Safety on the Gridiron
When autumn approaches in the south one constant is always true, it’s football season! While football is one of the most popular sports played by young athletes, it leads all other sports in the number of injuries. This is due to high speeds and full contact. As kids become bigger, stronger and faster, this trend will continue. Here are some common football injuries and ways they can help be prevented.
- Knee injuries to the ligaments and cartilage can occur due to the cutting motions in contact sustained on the football field. In addition, offensive linemen are prone to knee injuries because they are in a position where they are holding a defender upright and their fellow players can be knocked into the sides of their knees.
- Shoulder injuries include labral tears. These are most common in offensive and defensive linemen due to the need to push up and out with their arms. Another injury to shoulders is a separated shoulder, which is an injury to the end of the collarbone. This occurs when landing on a shoulder from tackling or being tackled, as well as reaching for a ball and landing on the arm.
- Growth plate injuries in younger players can occur around the joints, usually in the ankle and wrist. These occur due to the lengthening of the bones occurring faster than the lengthening of the tendons. This pushes pressure through the weaker part of the bone, the growth plate. Other overuse injuries that occur in football players include tendonitis in various joints and low back pain. These injuries are usually due to over-training and a lack of good rest periods.

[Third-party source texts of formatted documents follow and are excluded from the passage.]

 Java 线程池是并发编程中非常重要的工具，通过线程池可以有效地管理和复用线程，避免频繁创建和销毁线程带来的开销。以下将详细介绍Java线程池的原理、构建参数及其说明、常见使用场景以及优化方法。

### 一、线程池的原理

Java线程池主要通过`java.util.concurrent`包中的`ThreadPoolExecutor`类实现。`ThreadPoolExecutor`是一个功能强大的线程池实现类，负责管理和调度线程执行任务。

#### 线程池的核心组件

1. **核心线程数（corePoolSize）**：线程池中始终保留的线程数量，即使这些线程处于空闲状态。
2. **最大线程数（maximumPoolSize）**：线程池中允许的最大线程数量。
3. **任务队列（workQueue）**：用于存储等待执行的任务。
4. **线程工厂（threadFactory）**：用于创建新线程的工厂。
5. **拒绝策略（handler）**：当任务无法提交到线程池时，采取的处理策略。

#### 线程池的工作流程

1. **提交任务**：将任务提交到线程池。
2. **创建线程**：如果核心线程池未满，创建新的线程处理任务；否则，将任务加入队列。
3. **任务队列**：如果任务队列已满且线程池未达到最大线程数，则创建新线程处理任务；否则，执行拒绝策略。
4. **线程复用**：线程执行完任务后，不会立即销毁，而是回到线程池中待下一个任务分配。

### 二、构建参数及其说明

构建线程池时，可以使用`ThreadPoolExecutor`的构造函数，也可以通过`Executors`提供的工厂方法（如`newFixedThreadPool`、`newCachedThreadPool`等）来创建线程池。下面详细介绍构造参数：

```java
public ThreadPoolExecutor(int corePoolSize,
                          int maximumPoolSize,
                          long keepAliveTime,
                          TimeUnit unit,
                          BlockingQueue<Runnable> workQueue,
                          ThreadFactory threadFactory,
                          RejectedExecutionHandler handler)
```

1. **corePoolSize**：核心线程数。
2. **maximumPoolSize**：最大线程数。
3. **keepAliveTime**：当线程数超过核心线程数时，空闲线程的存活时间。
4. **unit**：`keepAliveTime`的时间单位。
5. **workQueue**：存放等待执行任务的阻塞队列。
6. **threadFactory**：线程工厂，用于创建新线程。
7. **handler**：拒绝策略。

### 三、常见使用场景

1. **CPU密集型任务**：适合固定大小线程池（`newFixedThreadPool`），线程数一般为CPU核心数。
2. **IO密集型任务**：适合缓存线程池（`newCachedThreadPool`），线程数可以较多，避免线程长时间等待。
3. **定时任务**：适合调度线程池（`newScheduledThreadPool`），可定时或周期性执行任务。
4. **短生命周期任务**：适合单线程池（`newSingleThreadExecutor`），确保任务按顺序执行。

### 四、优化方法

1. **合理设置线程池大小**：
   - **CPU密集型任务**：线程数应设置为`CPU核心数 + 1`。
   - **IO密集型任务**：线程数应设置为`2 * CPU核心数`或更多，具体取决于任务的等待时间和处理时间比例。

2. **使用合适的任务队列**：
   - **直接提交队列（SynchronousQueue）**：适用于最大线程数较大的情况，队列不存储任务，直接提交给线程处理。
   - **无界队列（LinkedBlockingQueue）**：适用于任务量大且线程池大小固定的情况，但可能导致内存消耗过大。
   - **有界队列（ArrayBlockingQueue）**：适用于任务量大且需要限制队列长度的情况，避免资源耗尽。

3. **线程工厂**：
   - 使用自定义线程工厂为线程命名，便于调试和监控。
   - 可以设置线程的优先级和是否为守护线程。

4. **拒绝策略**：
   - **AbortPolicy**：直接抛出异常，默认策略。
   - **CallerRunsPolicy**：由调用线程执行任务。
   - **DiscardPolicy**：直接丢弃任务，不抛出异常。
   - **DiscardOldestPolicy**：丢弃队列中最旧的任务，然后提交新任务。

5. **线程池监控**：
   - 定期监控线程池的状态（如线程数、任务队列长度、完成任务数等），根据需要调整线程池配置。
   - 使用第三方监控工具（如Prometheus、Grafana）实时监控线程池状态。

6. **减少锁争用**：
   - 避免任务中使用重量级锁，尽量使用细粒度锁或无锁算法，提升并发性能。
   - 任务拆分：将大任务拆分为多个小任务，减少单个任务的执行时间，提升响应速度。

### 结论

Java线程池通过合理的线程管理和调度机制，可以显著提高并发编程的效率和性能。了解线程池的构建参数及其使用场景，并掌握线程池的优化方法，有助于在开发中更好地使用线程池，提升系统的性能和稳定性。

- Concussions are in the forefront of today’s media due to the severity of these injuries. These usually occur due to head trauma inside the helmet. Signs of concussions are headaches, dizziness, nausea, vomiting, drowsiness, difficulty concentrating, blurred vision, and loss of memory, all of which necessitate medical evaluation.
- Heat injuries due to high temperatures here in the south and dehydration can lead to significant cramping and even a heat stroke.

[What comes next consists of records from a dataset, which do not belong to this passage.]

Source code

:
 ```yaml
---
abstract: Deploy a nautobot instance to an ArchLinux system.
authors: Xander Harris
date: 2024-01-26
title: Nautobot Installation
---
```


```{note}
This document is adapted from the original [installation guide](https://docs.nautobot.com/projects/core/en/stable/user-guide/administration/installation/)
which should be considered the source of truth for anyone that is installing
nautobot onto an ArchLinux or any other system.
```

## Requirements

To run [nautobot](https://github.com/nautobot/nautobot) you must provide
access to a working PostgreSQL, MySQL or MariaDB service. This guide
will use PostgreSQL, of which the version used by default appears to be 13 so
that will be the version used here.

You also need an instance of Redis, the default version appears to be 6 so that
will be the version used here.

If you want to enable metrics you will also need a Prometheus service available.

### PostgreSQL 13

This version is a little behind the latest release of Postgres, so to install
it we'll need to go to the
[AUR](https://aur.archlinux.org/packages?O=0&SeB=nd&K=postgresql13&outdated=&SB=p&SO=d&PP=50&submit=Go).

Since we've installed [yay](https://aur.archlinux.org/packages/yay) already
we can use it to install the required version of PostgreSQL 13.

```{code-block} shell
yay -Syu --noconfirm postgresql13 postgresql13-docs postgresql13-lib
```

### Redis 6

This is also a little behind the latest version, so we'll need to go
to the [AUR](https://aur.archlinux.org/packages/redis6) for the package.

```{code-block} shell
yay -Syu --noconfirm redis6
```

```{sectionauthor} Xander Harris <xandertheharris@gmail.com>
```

While football injuries are serious and noted year after year, there are several ways to prevent most of them from occurring. First and foremost, every young athlete should undergo a preseason medical history evaluation and physical examination by a medical doctor. If there is any history of limb or joint injury, an accompanying evaluation by an orthopedic surgeon should be performed to assure the patient is physically fit for participation in sports.

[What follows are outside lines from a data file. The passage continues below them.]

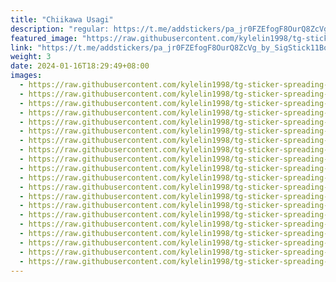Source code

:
 ```yaml
---
title: "Chiikawa Usagi"
description: "regular: https://t.me/addstickers/pa_jr0FZEfogF8OurQ8ZcVg_by_SigStick11Bot"
featured_image: "https://raw.githubusercontent.com/kylelin1998/tg-sticker-spreading-worldwide-images/main/img/8ccc0211-79b9-42d2-ac62-9cab9775a901.jpg"
link: "https://t.me/addstickers/pa_jr0FZEfogF8OurQ8ZcVg_by_SigStick11Bot"
weight: 3
date: 2024-01-16T18:29:49+08:00
images:
  - https://raw.githubusercontent.com/kylelin1998/tg-sticker-spreading-worldwide-images/main/img/8ccc0211-79b9-42d2-ac62-9cab9775a901.jpg
  - https://raw.githubusercontent.com/kylelin1998/tg-sticker-spreading-worldwide-images/main/img/09f75b09-dae8-4387-adb0-21da72104ae9.jpg
  - https://raw.githubusercontent.com/kylelin1998/tg-sticker-spreading-worldwide-images/main/img/8b99be9e-684d-4045-805d-f2be0fb46430.jpg
  - https://raw.githubusercontent.com/kylelin1998/tg-sticker-spreading-worldwide-images/main/img/fc45b83e-c9ab-4151-8727-f6d54c467c89.jpg
  - https://raw.githubusercontent.com/kylelin1998/tg-sticker-spreading-worldwide-images/main/img/f79a5f52-6dbf-4eee-842d-460131f31aee.jpg
  - https://raw.githubusercontent.com/kylelin1998/tg-sticker-spreading-worldwide-images/main/img/3ee818c3-1f6e-4e9b-a150-6a51822c7032.jpg
  - https://raw.githubusercontent.com/kylelin1998/tg-sticker-spreading-worldwide-images/main/img/88a95c70-eb71-4dae-824c-eccd53d08a22.jpg
  - https://raw.githubusercontent.com/kylelin1998/tg-sticker-spreading-worldwide-images/main/img/de8d70ce-c321-4540-93a7-b766b19755a4.jpg
  - https://raw.githubusercontent.com/kylelin1998/tg-sticker-spreading-worldwide-images/main/img/d2db75b2-a60c-4247-bdc8-978c233dd8a3.jpg
  - https://raw.githubusercontent.com/kylelin1998/tg-sticker-spreading-worldwide-images/main/img/d93906fc-6726-41ab-97ff-60bfcff78ed3.jpg
  - https://raw.githubusercontent.com/kylelin1998/tg-sticker-spreading-worldwide-images/main/img/4f19be08-ad9c-43f3-bb5e-3988757831c0.jpg
  - https://raw.githubusercontent.com/kylelin1998/tg-sticker-spreading-worldwide-images/main/img/76a3d5af-eb3d-49cf-bed0-53f73e046217.jpg
  - https://raw.githubusercontent.com/kylelin1998/tg-sticker-spreading-worldwide-images/main/img/9b092ea6-3cce-4824-a8c2-13ab6a3995fc.jpg
  - https://raw.githubusercontent.com/kylelin1998/tg-sticker-spreading-worldwide-images/main/img/a1eed1c7-bab0-411a-824f-3ddfbfe9a9dd.jpg
  - https://raw.githubusercontent.com/kylelin1998/tg-sticker-spreading-worldwide-images/main/img/ae4ab554-7b6d-4cb7-af72-a40ce6a6c72e.jpg
  - https://raw.githubusercontent.com/kylelin1998/tg-sticker-spreading-worldwide-images/main/img/95dd5839-7fe5-4ca1-913d-a5aa3a4b11cc.jpg
  - https://raw.githubusercontent.com/kylelin1998/tg-sticker-spreading-worldwide-images/main/img/543ebc6b-0dec-462e-910e-9cd3ca9afccd.jpg
  - https://raw.githubusercontent.com/kylelin1998/tg-sticker-spreading-worldwide-images/main/img/3c80144f-4427-40d7-8eb2-67381897c569.jpg
  - https://raw.githubusercontent.com/kylelin1998/tg-sticker-spreading-worldwide-images/main/img/9b8d7ebc-9e5e-4043-99a8-ed01c90ece62.jpg
  - https://raw.githubusercontent.com/kylelin1998/tg-sticker-spreading-worldwide-images/main/img/1bb09c1c-dc88-41e6-a64c-ea6b1bcded96.jpg
---
```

Prevention of knee injuries involves two key elements: 1) Strengthening of the quadriceps and, most importantly, the hamstrings helps avoid ligamentous injury to the knee. In the past, most high school physical workout programs have focused on quad strengthening and neglected hamstring strengthening. This was a reason we saw so many ACL ligament tears. A lot of high schools have now adopted a hamstring strengthening protocol to help avoid these ligamentous injuries. 2) For offensive linemen at the varsity level, the use of hinged braces is probably warranted to help prevent the side-to-side injuries that occur when other players fall into their knees. Hinged braces certainly do not prevent every injury, but they have been shown to prevent collateral ligament injuries due to this type of activity.
Prevention of shoulder injuries involves a good strengthening protocol. Rotator cuff strengthening and scapular, or shoulder blade, stabilizing activities can maintain the shoulder joint in its best anatomic position. This provides better mechanical use of the shoulder and hopefully prevents a sliding mechanism that creates structural tears in the shoulder. Prevention of shoulder separation is certainly more difficult, but proper fitting shoulder pads and proper football technique can limit this injury.
Prevention of growth plate and overuse injuries really involve stretching and proper rest and recovery. Many young athletes never feel the need to stretch because they are so active. However, as they grow, their bones are growing at a rate faster than their tendons. Therefore, to prevent a pull on the weaker part of the bone, the growth plate, stretching becomes vitally important. Proper rest and recovery can help prevent overuse injuries. Using the same muscles over and over again throughout an entire year will lead to injuries at the joints. Resting these joints and using other muscles in different sporting activities is a great way to help prevent overuse injuries.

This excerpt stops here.